Your objective: Please return every line in the entries below with the word "StatusEnum" in it.

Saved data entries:

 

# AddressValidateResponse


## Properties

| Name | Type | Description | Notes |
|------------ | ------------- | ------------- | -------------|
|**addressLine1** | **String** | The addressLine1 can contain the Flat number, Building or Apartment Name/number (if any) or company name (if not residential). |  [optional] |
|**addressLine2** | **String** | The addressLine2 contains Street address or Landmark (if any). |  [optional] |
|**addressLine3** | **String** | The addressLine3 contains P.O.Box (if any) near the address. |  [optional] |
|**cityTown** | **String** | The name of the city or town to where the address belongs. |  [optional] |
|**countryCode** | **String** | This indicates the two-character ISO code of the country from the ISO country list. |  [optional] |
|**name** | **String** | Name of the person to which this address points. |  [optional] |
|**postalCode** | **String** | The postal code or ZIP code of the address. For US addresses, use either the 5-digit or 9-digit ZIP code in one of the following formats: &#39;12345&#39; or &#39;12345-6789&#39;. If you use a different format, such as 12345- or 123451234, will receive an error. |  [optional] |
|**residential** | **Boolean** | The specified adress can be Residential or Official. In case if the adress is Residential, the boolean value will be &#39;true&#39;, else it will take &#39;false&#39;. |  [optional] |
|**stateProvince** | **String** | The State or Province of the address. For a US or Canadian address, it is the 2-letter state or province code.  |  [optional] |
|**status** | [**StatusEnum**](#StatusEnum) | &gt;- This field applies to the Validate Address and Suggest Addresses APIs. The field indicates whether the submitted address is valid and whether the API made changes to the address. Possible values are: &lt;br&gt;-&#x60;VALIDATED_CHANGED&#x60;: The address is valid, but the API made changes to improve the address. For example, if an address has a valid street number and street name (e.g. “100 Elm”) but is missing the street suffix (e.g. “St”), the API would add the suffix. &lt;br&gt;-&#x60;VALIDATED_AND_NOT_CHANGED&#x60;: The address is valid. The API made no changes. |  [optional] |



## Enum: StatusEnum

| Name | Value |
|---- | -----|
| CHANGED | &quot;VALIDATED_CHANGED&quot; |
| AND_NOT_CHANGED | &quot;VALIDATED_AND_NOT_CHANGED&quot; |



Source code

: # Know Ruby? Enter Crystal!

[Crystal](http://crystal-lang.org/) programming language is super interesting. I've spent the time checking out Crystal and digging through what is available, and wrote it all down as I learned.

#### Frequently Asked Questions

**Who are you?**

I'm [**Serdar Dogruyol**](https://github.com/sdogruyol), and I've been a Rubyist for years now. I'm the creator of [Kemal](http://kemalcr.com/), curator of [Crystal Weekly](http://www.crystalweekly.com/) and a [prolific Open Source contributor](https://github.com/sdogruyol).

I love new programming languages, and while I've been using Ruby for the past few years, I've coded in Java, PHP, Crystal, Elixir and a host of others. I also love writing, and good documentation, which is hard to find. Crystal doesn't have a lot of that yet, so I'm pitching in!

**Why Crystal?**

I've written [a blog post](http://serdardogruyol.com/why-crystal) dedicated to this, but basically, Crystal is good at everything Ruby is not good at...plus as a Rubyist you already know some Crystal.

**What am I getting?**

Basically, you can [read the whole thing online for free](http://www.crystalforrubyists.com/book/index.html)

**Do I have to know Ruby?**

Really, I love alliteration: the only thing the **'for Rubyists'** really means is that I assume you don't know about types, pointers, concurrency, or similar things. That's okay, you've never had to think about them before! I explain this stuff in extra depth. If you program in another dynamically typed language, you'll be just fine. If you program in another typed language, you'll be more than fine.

Task output:
|**status** | [**StatusEnum**](#StatusEnum) | &gt;- This field applies to the Validate Address and Suggest Addresses APIs. The field indicates whether the submitted address is valid and whether the API made changes to the address. Possible values are: &lt;br&gt;-&#x60;VALIDATED_CHANGED&#x60;: The address is valid, but the API made changes to improve the address. For example, if an address has a valid street number and street name (e.g. “100 Elm”) but is missing the street suffix (e.g. “St”), the API would add the suffix. &lt;br&gt;-&#x60;VALIDATED_AND_NOT_CHANGED&#x60;: The address is valid. The API made no changes. |  [optional] |
## Enum: StatusEnum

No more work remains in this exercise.